Un incontro “urgentissimo” per scongiurare il ricorso alla piazza e dunque la rottura definitiva delle relazioni tra sindacati e governo. Lo hanno chiesto i lavoratori Ilva della Fim-Cisl, Uilm, Usb e Fiom al premier Giuseppe Conte e al ministro dello Sviluppo, Luigi Di Maio. Il prossimo 15 settembre scade il termine utile per sancire il passaggio di proprietà dell’acciaiaria. Allo stato attuale, Arcelor Mittal attende le mosse del governo, che all’indomani del parere dell’Avvocatura di Stato, non ha ancora deciso se cedere lo stabilimento al gruppo franco-indiano.

“Alla luce degli esiti dei pareri richiesti ad Anac e Avvocatura dello Stato e visto l’imminente esaurimento della cassa prevista dai commissari straordinari nel prossimo mese di settembre”, si legge in un documento inviato a Palazzo Chigi, Fim-Cisl, Fiom-Cgil, Uilm-Uil e Usb chiedono al governo una “convocazione urgentissima per conoscere le decisioni che intende assumere sulle prospettive industriali e occupazionali del gruppo Ilva e dei suoi 14mila lavoratori e del relativo indotto”.

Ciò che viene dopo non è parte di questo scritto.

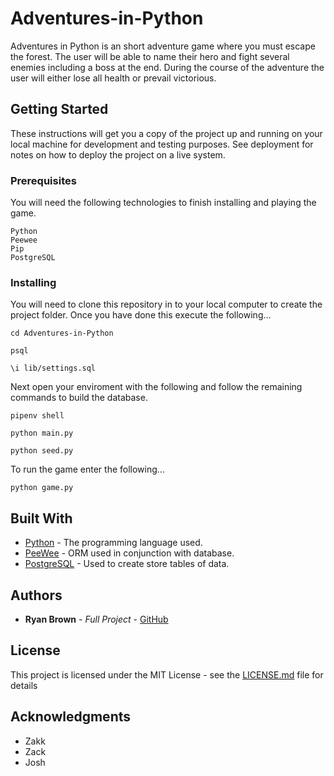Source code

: # Adventures-in-Python

Adventures in Python is an short adventure game where you must escape the forest. 
The user will be able to name their hero and fight several enemies including a boss at the end.
During the course of the adventure the user will either lose all health or prevail victorious.

## Getting Started

These instructions will get you a copy of the project up and running on your local machine for development and testing purposes. See deployment for notes on how to deploy the project on a live system.

### Prerequisites

You will need the following technologies to finish installing and playing the game.
```
Python
Peewee
Pip
PostgreSQL
```

### Installing

You will need to clone this repository in to your local computer to create the project folder.
Once you have done this execute the following... 
```
cd Adventures-in-Python 
```
```
psql
```
```
\i lib/settings.sql
```

Next open your enviroment with the following and follow the remaining commands to build the database.
```
pipenv shell
```
```
python main.py
```
```
python seed.py
```

To run the game enter the following...
```
python game.py
```

## Built With

* [Python]() - The programming language used.
* [PeeWee]() - ORM used in conjunction with database.
* [PostgreSQL]() - Used to create store tables of data.


## Authors

* **Ryan Brown** - *Full Project* - [GitHub](https://github.com/PurpleBooth)

## License

This project is licensed under the MIT License - see the [LICENSE.md](LICENSE.md) file for details

## Acknowledgments

* Zakk
* Zack
* Josh
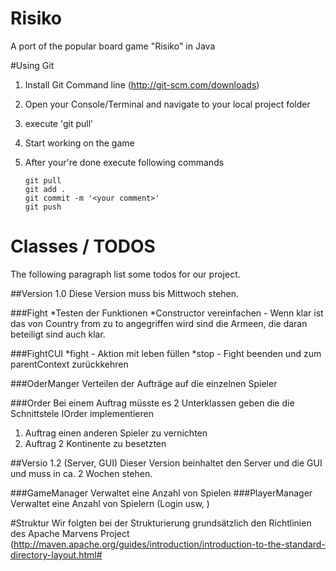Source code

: Risiko
======

A port of the popular board game "Risiko" in Java

#Using Git

1. Install Git Command line (http://git-scm.com/downloads)
2. Open your Console/Terminal and navigate to your local project folder
3. execute 'git pull'

4. Start working on the game

5. After your're done execute following commands
    ```
    git pull
    git add .
    git commit -m '<your comment>'
    git push
    ```

Classes / TODOS
======
The following paragraph list some todos for our project.


##Version 1.0
Diese Version muss bis Mittwoch stehen.

###Fight
*Testen der Funktionen
*Constructor vereinfachen - Wenn klar ist das von Country from zu to angegriffen wird sind die Armeen, die daran beteiligt sind auch klar.


###FightCUI
*fight - Aktion mit leben füllen
*stop - Fight beenden und zum parentContext zurückkehren



###OderManger
Verteilen der Aufträge auf die einzelnen Spieler

###Order
Bei einem Auftrag müsste es 2 Unterklassen geben die die Schnittstele IOrder implementieren

1. Auftrag einen anderen Spieler zu vernichten
2. Auftrag 2 Kontinente zu besetzten

##Versio 1.2  (Server, GUI)
Dieser Version beinhaltet den Server und die GUI und muss in ca. 2 Wochen stehen.

###GameManager
 Verwaltet eine Anzahl von Spielen
###PlayerManager
 Verwaltet eine Anzahl von Spielern (Login usw, )



#Struktur
Wir folgten bei der Strukturierung grundsätzlich den Richtlinien des Apache Marvens Project
(http://maven.apache.org/guides/introduction/introduction-to-the-standard-directory-layout.html#





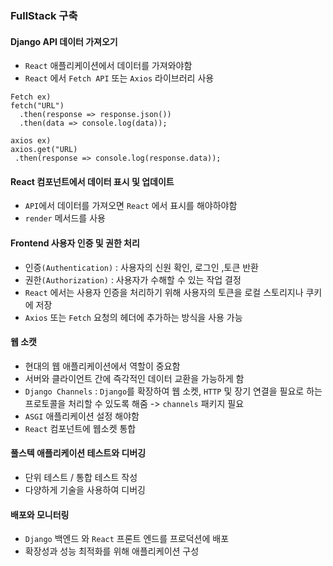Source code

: ### FullStack 구축

#### Django API 데이터 가져오기
- `React` 애플리케이션에서 데이터를 가져와야함 
- `React` 에서 `Fetch API` 또는 `Axios` 라이브러리 사용
```
Fetch ex)
fetch("URL")
  .then(response => response.json())
  .then(data => console.log(data));

axios ex)
axios.get("URL)
 .then(response => console.log(response.data));
```

#### React 컴포넌트에서 데이터 표시 및 업데이트 
- `API`에서 데이터를 가져오면 `React` 에서 표시를 해야하야함
- `render` 메서드를 사용

#### Frontend 사용자 인증 및 권한 처리
- 인증`(Authentication)` : 사용자의 신원 확인, 로그인 ,토큰 반환
- 권한`(Authorization)` : 사용자가 수해할 수 있는 작업 결정
- `React` 에서는 사용자 인증을 처리하기 위해 사용자의 토큰을 로컬 스토리지나 쿠키에 저장
- `Axios` 또는 `Fetch` 요청의 헤더에 추가하는 방식을 사용 가능

#### 웹 소캣
- 현대의 웹 애플리케이션에서 역할이 중요함
- 서버와 클라이언트 간에 즉각적인 데이터 교환을 가능하게 함
- `Django Channels` : `Django`를 확장하여 웹 소켓, `HTTP` 및 장기 연결을 필요로 하는 프로토콜을 처리할 수 있도록 해줌 -> `channels` 패키지 필요
- `ASGI` 애플리케이션 설정 해야함
- `React` 컴포넌트에 웹소켓 통합

#### 풀스텍 애플리케이션 테스트와 디버깅
- 단위 테스트 / 통합 테스트 작성
- 다양하게 기술을 사용하여 디버깅

#### 배포와 모니터링
- `Django` 백엔드 와 `React` 프론트 엔드를 프로덕션에 배포
- 확장성과 성능 최적화를 위해 애플리케이션 구성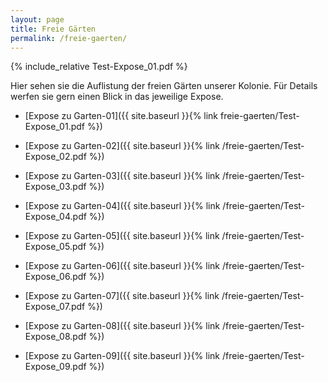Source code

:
 ```yaml
---
layout: page
title: Freie Gärten
permalink: /freie-gaerten/
---
```


{% include_relative Test-Expose_01.pdf %}

Hier sehen sie die Auflistung der freien Gärten unserer Kolonie. Für Details werfen sie gern einen Blick in das jeweilige Expose.

* [Expose zu Garten-01]({{ site.baseurl }}{% link freie-gaerten/Test-Expose_01.pdf %})

* [Expose zu Garten-02]({{ site.baseurl }}{% link /freie-gaerten/Test-Expose_02.pdf %})

* [Expose zu Garten-03]({{ site.baseurl }}{% link /freie-gaerten/Test-Expose_03.pdf %})

* [Expose zu Garten-04]({{ site.baseurl }}{% link /freie-gaerten/Test-Expose_04.pdf %})

* [Expose zu Garten-05]({{ site.baseurl }}{% link /freie-gaerten/Test-Expose_05.pdf %})

* [Expose zu Garten-06]({{ site.baseurl }}{% link /freie-gaerten/Test-Expose_06.pdf %})

* [Expose zu Garten-07]({{ site.baseurl }}{% link /freie-gaerten/Test-Expose_07.pdf %})

* [Expose zu Garten-08]({{ site.baseurl }}{% link /freie-gaerten/Test-Expose_08.pdf %})

* [Expose zu Garten-09]({{ site.baseurl }}{% link /freie-gaerten/Test-Expose_09.pdf %})
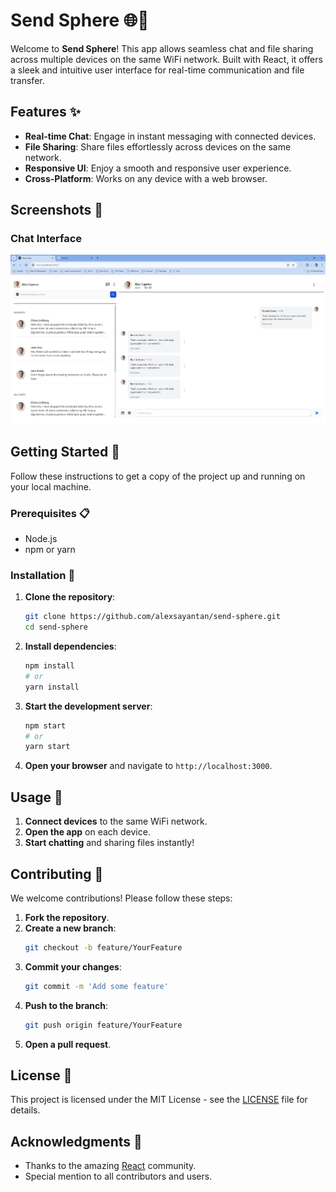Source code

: # Send Sphere 🌐💬

Welcome to **Send Sphere**! This app allows seamless chat and file sharing across multiple devices on the same WiFi network. Built with React, it offers a sleek and intuitive user interface for real-time communication and file transfer.

## Features ✨

- **Real-time Chat**: Engage in instant messaging with connected devices.
- **File Sharing**: Share files effortlessly across devices on the same network.
- **Responsive UI**: Enjoy a smooth and responsive user experience.
- **Cross-Platform**: Works on any device with a web browser.

## Screenshots 📸

### Chat Interface
![Chat And File Share Interface](https://github.com/alexsayantan/send-sphere/blob/main/public/UI.png)


## Getting Started 🚀

Follow these instructions to get a copy of the project up and running on your local machine.

### Prerequisites 📋

- Node.js
- npm or yarn

### Installation 🔧

1. **Clone the repository**:
   ```bash
   git clone https://github.com/alexsayantan/send-sphere.git
   cd send-sphere
   ```

2. **Install dependencies**:
   ```bash
   npm install
   # or
   yarn install
   ```

3. **Start the development server**:
   ```bash
   npm start
   # or
   yarn start
   ```

4. **Open your browser** and navigate to `http://localhost:3000`.

## Usage 📖

1. **Connect devices** to the same WiFi network.
2. **Open the app** on each device.
3. **Start chatting** and sharing files instantly!

## Contributing 🤝

We welcome contributions! Please follow these steps:

1. **Fork the repository**.
2. **Create a new branch**:
   ```bash
   git checkout -b feature/YourFeature
   ```
3. **Commit your changes**:
   ```bash
   git commit -m 'Add some feature'
   ```
4. **Push to the branch**:
   ```bash
   git push origin feature/YourFeature
   ```
5. **Open a pull request**.

## License 📄

This project is licensed under the MIT License - see the [LICENSE](https://github.com/git/git-scm.com/blob/main/MIT-LICENSE.txt) file for details.

## Acknowledgments 🙏

- Thanks to the amazing [React](https://reactjs.org/) community.
- Special mention to all contributors and users.
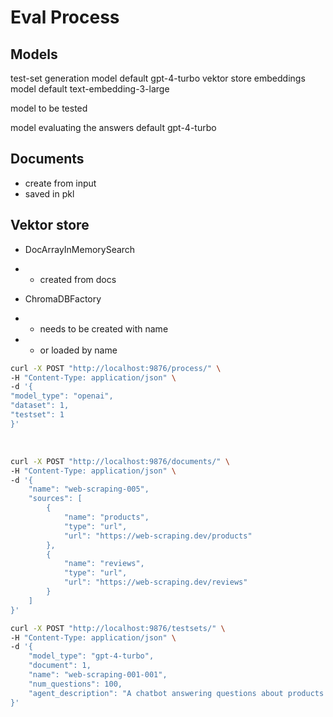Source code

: # Eval Process

## Models
test-set generation model default gpt-4-turbo
vektor store embeddings model default text-embedding-3-large

model to be tested

model evaluating the answers default gpt-4-turbo


## Documents
- create from input
- saved in pkl

## Vektor store
- DocArrayInMemorySearch
- - created from docs

- ChromaDBFactory
- - needs to be created with name
- - or loaded by name



```bash
curl -X POST "http://localhost:9876/process/" \
-H "Content-Type: application/json" \
-d '{
"model_type": "openai",
"dataset": 1,
"testset": 1
}'
```

<br>

```bash
curl -X POST "http://localhost:9876/documents/" \
-H "Content-Type: application/json" \
-d '{
    "name": "web-scraping-005",
    "sources": [
        {
            "name": "products",
            "type": "url",
            "url": "https://web-scraping.dev/products"
        },
        {
            "name": "reviews",
            "type": "url",
            "url": "https://web-scraping.dev/reviews"
        }
    ]
}'
```

```bash
curl -X POST "http://localhost:9876/testsets/" \
-H "Content-Type: application/json" \
-d '{
    "model_type": "gpt-4-turbo",
    "document": 1,
    "name": "web-scraping-001-001",
    "num_questions": 100,
    "agent_description": "A chatbot answering questions about products and reviews"
}'
```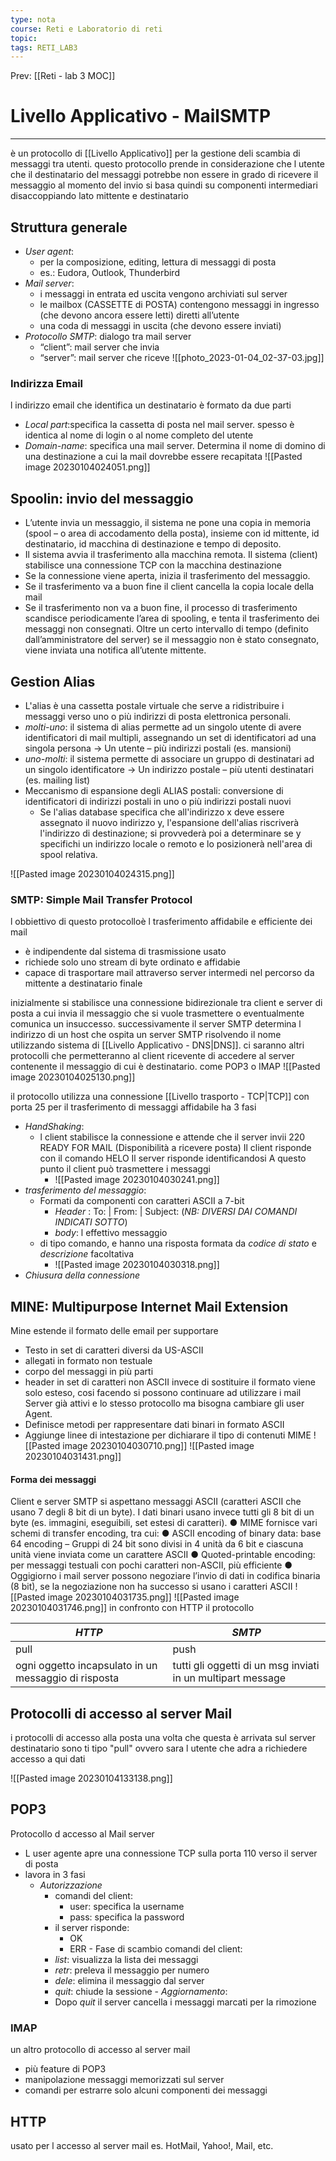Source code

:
 ```yaml
---
type: nota
course: Reti e Laboratorio di reti
topic: 
tags: RETI_LAB3 
---
```


Prev: [[Reti - lab 3 MOC]]

# Livello Applicativo - MailSMTP
---
è un protocollo di [[Livello Applicativo]]  per la gestione deli scambia di messaggi tra utenti. questo protocollo prende in considerazione che l utente che il destinatario del messaggi potrebbe non essere in grado di ricevere il messaggio al momento del invio si basa quindi su componenti intermediari disaccoppiando lato mittente e destinatario


## Struttura generale
- _User agent_: 
	- per la composizione, editing, lettura di messaggi di posta 
	- es.: Eudora, Outlook, Thunderbird 
- _Mail server_: 
	- i messaggi in entrata ed uscita vengono archiviati sul server 
	- le mailbox (CASSETTE di POSTA) contengono messaggi in ingresso (che devono ancora essere letti) diretti all’utente 
	- una coda di messaggi in uscita (che devono essere inviati)
- _Protocollo SMTP_: dialogo tra mail server
	- “client”: mail server che invia 
	- “server”: mail server che riceve
![[photo_2023-01-04_02-37-03.jpg]]


### Indirizza Email
l indirizzo email che identifica un destinatario è formato da due parti
- _Local part_:specifica la cassetta di posta nel mail server. spesso è identica al nome di login o al nome completo del utente
- _Domain-name_: specifica una mail server. Determina il nome di domino di una destinazione a cui la mail dovrebbe essere recapitata 
![[Pasted image 20230104024051.png]]

## Spoolin: invio del messaggio 
-  L’utente invia un messaggio, il sistema ne pone una copia in memoria (spool – o area di accodamento della posta), insieme con id mittente, id destinatario, id macchina di destinazione e tempo di deposito. 
- Il sistema avvia il trasferimento alla macchina remota. Il sistema (client) stabilisce una connessione TCP con la macchina destinazione 
- Se la connessione viene aperta, inizia il trasferimento del messaggio. 
- Se il trasferimento va a buon fine il client cancella la copia locale della mail 
- Se il trasferimento non va a buon fine, il processo di trasferimento scandisce periodicamente l’area di spooling, e tenta il trasferimento dei messaggi non consegnati. Oltre un certo intervallo di tempo (definito dall’amministratore del server) se il messaggio non è stato consegnato, viene inviata una notifica all’utente mittente.

## Gestion Alias
-  L'alias è una cassetta postale virtuale che serve a ridistribuire i messaggi verso uno o più indirizzi di posta elettronica personali. 
- _molti-uno_: il sistema di alias permette ad un singolo utente di avere identificatori di mail multipli, assegnando un set di identificatori ad una singola persona -> Un utente – più indirizzi postali (es. mansioni)
- _uno-molti_: il sistema permette di associare un gruppo di destinatari ad un singolo identificatore -> Un indirizzo postale – più utenti destinatari (es. mailing list) 
- Meccanismo di espansione degli ALIAS postali: conversione di identificatori di indirizzi postali in uno o più indirizzi postali nuovi 
	- Se l'alias database specifica che all'indirizzo x deve essere assegnato il nuovo indirizzo y, l'espansione dell'alias riscriverà l'indirizzo di destinazione; si provvederà poi a determinare se y specifichi un indirizzo locale o remoto e lo posizionerà nell'area di spool relativa.

![[Pasted image 20230104024315.png]]




### SMTP: Simple Mail Transfer Protocol
l obbiettivo di questo protocolloè l trasferimento affidabile e efficiente dei mail
- è indipendente dal sistema di trasmissione usato
- richiede solo uno stream di byte ordinato e affidabie
- capace di trasportare mail attraverso server intermedi nel percorso da mittente a destinatario finale



inizialmente si stabilisce una connessione bidirezionale tra client e server di posta a cui invia il messaggio che si vuole trasmettere o eventualmente comunica un insuccesso.
successivamente il server SMTP determina l indirizzo di un host che ospita un server SMTP risolvendo il nome utilizzando sistema di  [[Livello Applicativo - DNS|DNS]]. ci saranno altri protocolli che permetteranno al client ricevente di accedere al server contenente il messaggio di cui è destinatario. come POP3 o IMAP
![[Pasted image 20230104025130.png]]


il protocollo utilizza una connessione [[Livello trasporto - TCP|TCP]] con porta 25 per il trasferimento di messaggi affidabile
ha 3 fasi
- _HandShaking_:
	- l client stabilisce la connessione e attende che il server invii 220 READY FOR MAIL (Disponibilità a ricevere posta) Il client risponde con il comando HELO Il server risponde identificandosi A questo punto il client può trasmettere i messaggi
		- ![[Pasted image 20230104030241.png]]
- _trasferimento del messaggio_:
	- Formati da componenti   con caratteri ASCII a 7-bit
		- _Header_ : To:  | From: | Subject:  (_NB: DIVERSI DAI COMANDI INDICATI SOTTO_)
		- _body_: l effettivo messaggio
	- di tipo comando, e hanno una risposta formata da _codice di stato_ e _descrizione_ facoltativa
		- ![[Pasted image 20230104030318.png]]
- _Chiusura della connessione_


## MINE: Multipurpose Internet Mail Extension
Mine estende il formato delle email per supportare
- Testo in set di caratteri diversi da US-ASCII
- allegati in formato non testuale 
- corpo del messaggi in più parti 
- header in set di caratteri non ASCII
invece di sostituire il formato viene solo esteso, cosi facendo si possono continuare ad utilizzare i mail Server già attivi e lo stesso protocollo ma bisogna cambiare gli user Agent.
- Definisce metodi per rappresentare dati binari in formato ASCII
- Aggiunge linee di intestazione per dichiarare il tipo di contenuti MIME
 ![[Pasted image 20230104030710.png]]
 ![[Pasted image 20230104031431.png]]

#### Forma dei messaggi
Client e server SMTP si aspettano messaggi ASCII (caratteri ASCII che usano 7 degli 8 bit di un byte). I dati binari usano invece tutti gli 8 bit di un byte (es. immagini, eseguibili, set estesi di caratteri). ● MIME fornisce vari schemi di transfer encoding, tra cui: ● ASCII encoding of binary data: base 64 encoding – Gruppi di 24 bit sono divisi in 4 unità da 6 bit e ciascuna unità viene inviata come un carattere ASCII ● Quoted-printable encoding: per messaggi testuali con pochi caratteri non-ASCII, più efficiente ● Oggigiorno i mail server possono negoziare l’invio di dati in codifica binaria (8 bit), se la negoziazione non ha successo si usano i caratteri ASCII
![[Pasted image 20230104031735.png]]
![[Pasted image 20230104031746.png]]
in confronto con HTTP il protocollo 

| _HTTP_                                                 | _SMTP_                                                        |     
| ---------------------------------------------------- | ----------------------------------------------------------- | 
| pull                                                 | push                                                        |
| ogni oggetto incapsulato in un messaggio di risposta | tutti gli oggetti di un msg inviati in un multipart message |


## Protocolli di accesso al server Mail
i protocolli di accesso alla posta una volta che questa è arrivata sul server destinatario sono ti tipo  "pull" ovvero sara l utente che adra a richiedere accesso a qui dati

![[Pasted image 20230104133138.png]]

## POP3
Protocollo d accesso al Mail server
- L user agente apre una connessione TCP sulla porta 110 verso il server di posta
- lavora in 3 fasi
	-  _Autorizzazione_
		- comandi del client:
			 - user: specifica la username 
			 - pass: specifica la password 
		 - il server risponde: 
			 -  OK 
			 - ERR 
	  - Fase di scambio comandi del client:
		  - _list_: visualizza la lista dei messaggi 
		  - _retr_: preleva il messaggio per numero 
		  - _dele_: elimina il messaggio dal server 
		  - _quit_: chiude la sessione 
	  - _Aggiornamento_: 
		  - Dopo _quit_ il server cancella i messaggi marcati per la rimozione
### IMAP
un altro protocollo di accesso al server mail
- più feature di POP3
- manipolazione messaggi memorizzati sul server
- comandi per estrarre solo alcuni componenti dei messaggi
## HTTP
usato per l accesso al server mail
	es. HotMail, Yahoo!, Mail, etc.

Nella lettera, firmata dai rispettivi segretari generali, i sindacati ricordano come “la strategicità del gruppo Ilva per il nostro sistema Paese ed il futuro di migliaia di lavoratori e delle loro famiglie richiedono decisioni da parte del governo in tempi stretti”. Inoltre, sottolineano, “è opportuno chiarire, dopo le dichiarazioni del ministro Luigi Di Maio, al fine di proseguire efficacemente il negoziato, se Arcelor Mittal ha acquisito Ilva attraverso una gara legittima o meno”. Altrimenti, dicono i sindacati, sarà tempo di scendere in piazza.

La stessa Mittal, poche settimane fa, come documentato da Formiche.net (qui l’articolo con tutti i dettagli) aveva presentato una nuova proposta industriale per l’Ilva, contenente miglioramenti rispetto alla precedente. Tra questi, il raggiungimento entro il 2023 di una riduzione delle emissioni di CO2 per tonnellata di acciaio liquido pari al 15% rispetto ai dati del 2017, oltre a un azzeramento delle polveri al 2020 con 18 mesi in anticipo rispetto a quanto previsto dal Dpcm del dicembre 2017.

Altro obiettivo “mantenere la produzione dell’acciaieria a ciclo integrato ad un livello non eccedente gli 8 milioni di tonnellate di acciaio liquido annue, con la possibilita di incrementare ulteriormente tale livello produttivo mediante l’impiego, per la realizzazione dei volumi produttivi addizionali, di processi di produzione a basso utilizzo di carbone”.